By Captain Netanyau Justin

Zimbabwe’s ruling party, ZANU-PF, has long treated presidential succession as a stage for melodrama rather than a democratic process. Each time the possibility of leadership change arises, the party erupts into factional wars, constitutional tinkering, and exaggerated displays of loyalty — a performance that betrays the very principle that fueled the liberation struggle: “one man, one vote.” To understand why this pattern persists, one must first understand the party’s history, its iron grip on state power, and the enormous stakes that make succession so dangerous for those involved.

A Party Built on Control

Founded in 1963 as a breakaway from the Zimbabwe African People’s Union (ZAPU), ZANU was forged in the crucible of armed resistance against white minority rule.

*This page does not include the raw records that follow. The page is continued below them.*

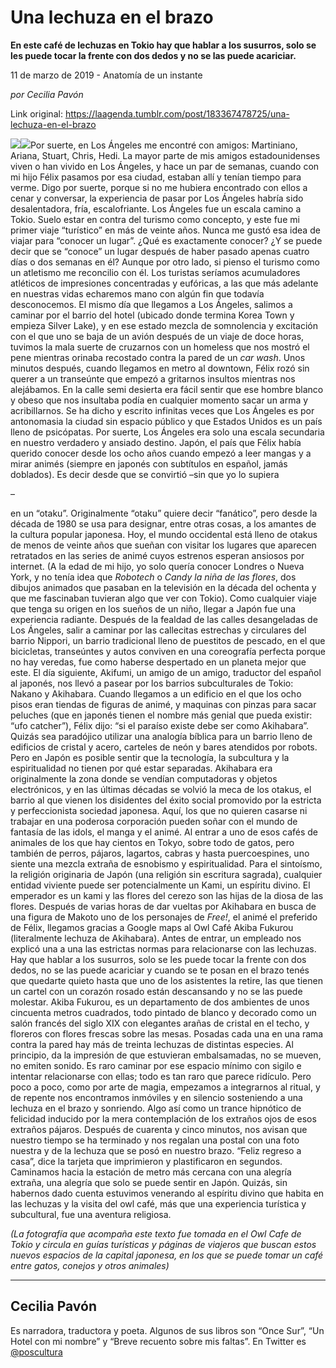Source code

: # Una lechuza en el brazo

**En este café de lechuzas en Tokio hay que hablar a los susurros, solo se les puede tocar la frente con dos dedos y no se las puede acariciar.**

11 de marzo de 2019 - Anatomía de un instante

_por Cecilia Pavón_

Link original: https://laagenda.tumblr.com/post/183367478725/una-lechuza-en-el-brazo

![](https://64.media.tumblr.com/0f4aa8b0c3fe28b3b808ad307379b6ce/a4379edd69d2e58a-70/s500x750/ceadc4730b4818916a461253c750372ba1a3f2b7.jpg)![](https://64.media.tumblr.com/0f4aa8b0c3fe28b3b808ad307379b6ce/a4379edd69d2e58a-70/s500x750/ceadc4730b4818916a461253c750372ba1a3f2b7.jpg)Por suerte, en Los Ángeles me encontré con
amigos: Martiniano, Ariana, Stuart, Chris, Hedi. La mayor parte de mis amigos
estadounidenses viven o han vivido en Los Ángeles, y hace un par de semanas, cuando
con mi hijo Félix pasamos por esa ciudad, estaban allí y tenían tiempo para
verme. Digo por suerte, porque si no me
hubiera encontrado con ellos a cenar y conversar,
la experiencia de pasar por Los Ángeles habría sido desalentadora, fría, escalofriante.
Los Ángeles fue un escala camino a Tokio. Suelo estar en contra del turismo
como concepto, y este fue mi primer viaje “turístico” en más de veinte años. Nunca
me gustó esa idea de viajar para “conocer un lugar”. ¿Qué es exactamente
conocer? ¿Y se puede decir que se “conoce” un lugar después de haber pasado
apenas cuatro días o dos semanas en él?
Aunque por otro lado, si pienso el turismo como un atletismo me reconcilio con
él. Los turistas seríamos acumuladores atléticos de impresiones concentradas y
eufóricas, a las que más adelante en nuestras vidas echaremos mano con algún
fin que todavía desconocemos. El mismo día que llegamos a Los Ángeles, salimos
a caminar por el barrio del hotel (ubicado donde termina Korea Town y empieza Silver
Lake), y en ese estado mezcla de
somnolencia y excitación con el que uno se baja de un avión después de un viaje
de doce horas, tuvimos la mala suerte de
cruzarnos con un homeless que nos mostró el pene mientras orinaba recostado
contra la pared de un *car wash*. Unos minutos después, cuando llegamos en metro
al downtown, Félix rozó sin querer a un transeúnte que empezó a gritarnos insultos mientras nos
alejábamos. En la calle semi desierta era fácil sentir que ese hombre blanco y obeso
que nos insultaba podía en cualquier momento sacar un arma y acribillarnos. Se
ha dicho y escrito infinitas veces que Los Ángeles es por antonomasia la ciudad
sin espacio público y que Estados Unidos es un país lleno de psicópatas. Por
suerte, Los Ángeles era solo una escala secundaria en nuestro verdadero y ansiado
destino. Japón, el país que Félix había querido conocer desde los ocho años
cuando empezó a leer mangas y a mirar
animés (siempre en japonés con subtítulos en español, jamás doblados). Es decir
desde que se convirtió –sin que yo lo supiera

–

 en un “otaku”. Originalmente
“otaku” quiere decir “fanático”, pero desde la década de 1980 se usa para
designar, entre otras cosas, a los amantes de la cultura popular japonesa. Hoy,
el mundo occidental está lleno de otakus de menos de veinte años que sueñan con
visitar los lugares que aparecen retratados en las series de animé cuyos
estrenos esperan ansiosos por internet. (A la edad de mi hijo, yo solo quería conocer Londres o Nueva York,
y no tenía idea que *Robotech* o *Candy la niña de las flores*, dos dibujos
animados que pasaban en la televisión en la década del ochenta y que me
fascinaban tuvieran algo que ver con Tokio). Como cualquier viaje que tenga su
origen en los sueños de un niño, llegar a Japón fue una experiencia radiante.
Después de la fealdad de las calles desangeladas de Los Ángeles, salir a
caminar por las callecitas estrechas y circulares del barrio Nippori, un barrio
tradicional lleno de puestitos de pescado, en el que bicicletas, transeúntes y
autos conviven en una coreografía perfecta porque no hay veredas, fue como
haberse despertado en un planeta mejor que este. El día siguiente, Akifumi, un
amigo de un amigo, traductor del español al japonés, nos llevó a pasear por los
barrios subculturales de Tokio: Nakano y Akihabara. Cuando llegamos a un
edificio en el que los ocho pisos eran tiendas de figuras de animé, y maquinas
con pinzas para sacar peluches (que en japonés tienen el nombre más genial que
pueda existir: “ufo catcher”), Félix dijo: “si el paraíso existe debe ser como
Akihabara”. Quizás sea paradójico utilizar una analogía bíblica para un barrio
lleno de edificios de cristal y acero, carteles de neón y bares atendidos por
robots. Pero en Japón es posible sentir que la tecnología, la subcultura y la
espiritualidad no tienen por qué estar separadas. Akihabara era originalmente
la zona donde se vendían computadoras y objetos electrónicos, y en las últimas
décadas se volvió la meca de los otakus, el barrio al que vienen los disidentes
del éxito social promovido por la estricta y perfeccionista sociedad japonesa.
Aquí, los que no quieren casarse ni trabajar en una poderosa corporación pueden
soñar con el mundo de fantasía de las idols, el manga y el animé. Al entrar a uno de esos cafés de animales de
los que hay cientos en Tokyo, sobre todo de gatos, pero también de perros,
pájaros, lagartos, cabras y hasta puercoespines, uno siente una mezcla extraña
de esnobismo y espiritualidad. Para el sintoísmo, la religión originaria de
Japón (una religión sin escritura sagrada), cualquier entidad viviente puede
ser potencialmente un Kami, un espíritu divino. El emperador es un kami y las
flores del cerezo son las hijas de la diosa de las flores. Después de varias
horas de dar vueltas por Akihabara en busca de una figura de Makoto uno de los
personajes de *Free!*, el animé el preferido de Félix, llegamos gracias a Google
maps al Owl Café Akiba Fukurou (literalmente lechuza de Akihabara). Antes de
entrar, un empleado nos explicó una a una las estrictas normas para
relacionarse con las lechuzas. Hay que hablar a los susurros, solo se les puede
tocar la frente con dos dedos, no se las puede acariciar y cuando se te posan
en el brazo tenés que quedarte quieto hasta que uno de los asistentes la retire,
las que tienen un cartel con un corazón rosado están descansando y no se las
puede molestar. Akiba Fukurou, es un departamento de dos ambientes de unos
cincuenta metros cuadrados, todo pintado de blanco y decorado como un salón
francés del siglo XIX con elegantes arañas de cristal en el techo, y floreros
con flores frescas sobre las mesas. Posadas cada una en una rama contra la
pared hay más de treinta lechuzas de distintas especies. Al principio, da la
impresión de que estuvieran embalsamadas, no se mueven, no emiten sonido. Es
raro caminar por ese espacio mínimo con sigilo e intentar relacionarse con
ellas; todo es tan raro que parece ridículo. Pero poco a poco, como por arte de
magia, empezamos a integrarnos al ritual, y de repente nos encontramos inmóviles
y en silencio sosteniendo a una lechuza en el brazo y sonriendo. Algo así como
un trance hipnótico de felicidad inducido por la mera contemplación de los
extraños ojos de esos extraños pájaros. Después de cuarenta y cinco minutos,
nos avisan que nuestro tiempo se ha terminado y nos regalan una postal con una
foto nuestra y de la lechuza que se posó en nuestro brazo. “Feliz regreso a
casa”, dice la tarjeta que imprimieron y plastificaron en segundos. Caminamos
hacia la estación de metro más cercana con una alegría extraña, una alegría que
solo se puede sentir en Japón. Quizás, sin habernos dado cuenta estuvimos
venerando al espíritu divino que habita en las lechuzas y la visita del owl
café, más que una experiencia turística y subcultural, fue una aventura
religiosa. 

*(La fotografía que acompaña este texto fue tomada en el Owl Cafe de Tokio y circula en guías turísticas y páginas de viajeros que buscan estos nuevos espacios de la capital japonesa, en los que se puede tomar un café entre gatos, conejos y otros animales)*

---

Cecilia Pavón
-------------

 Es narradora, traductora y poeta. Algunos de sus libros son “Once Sur”, “Un Hotel con mi nombre” y “Breve recuento sobre mis faltas”. En Twitter es [@poscultura](https://twitter.com/poscultura)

Its identity has always been inseparable from the liberation war narrative — a narrative it has since weaponised to delegitimise opponents and justify one-party dominance. After independence in 1980, ZANU-PF systematically dismantled political competition, most brutally during the Gukurahundi massacres of the early 1980s, in which an estimated 20,000 Ndebele civilians were killed by the North Korean-trained Fifth Brigade in what many historians describe as ethnic cleansing. ZAPU was eventually forced into a unity accord in 1987, effectively creating a one-party state in all but name.

This history matters because it established a political culture in which power is never voluntarily surrendered — it is only taken by force or crisis. Succession, in that context, has never been a routine democratic exercise. It has always been an existential contest.

Mugabe’s Final Act

Robert Mugabe’s twilight years were defined by bitter factional battles and a culture of political immortality. Having ruled Zimbabwe since independence, Mugabe appeared genuinely to believe that the nation’s destiny was bound to his own. His wife, Grace Mugabe, famously declared that even in death, Mugabe should remain on the ballot — a statement that epitomised the party’s treatment of presidential rule as eternal and non-transferable.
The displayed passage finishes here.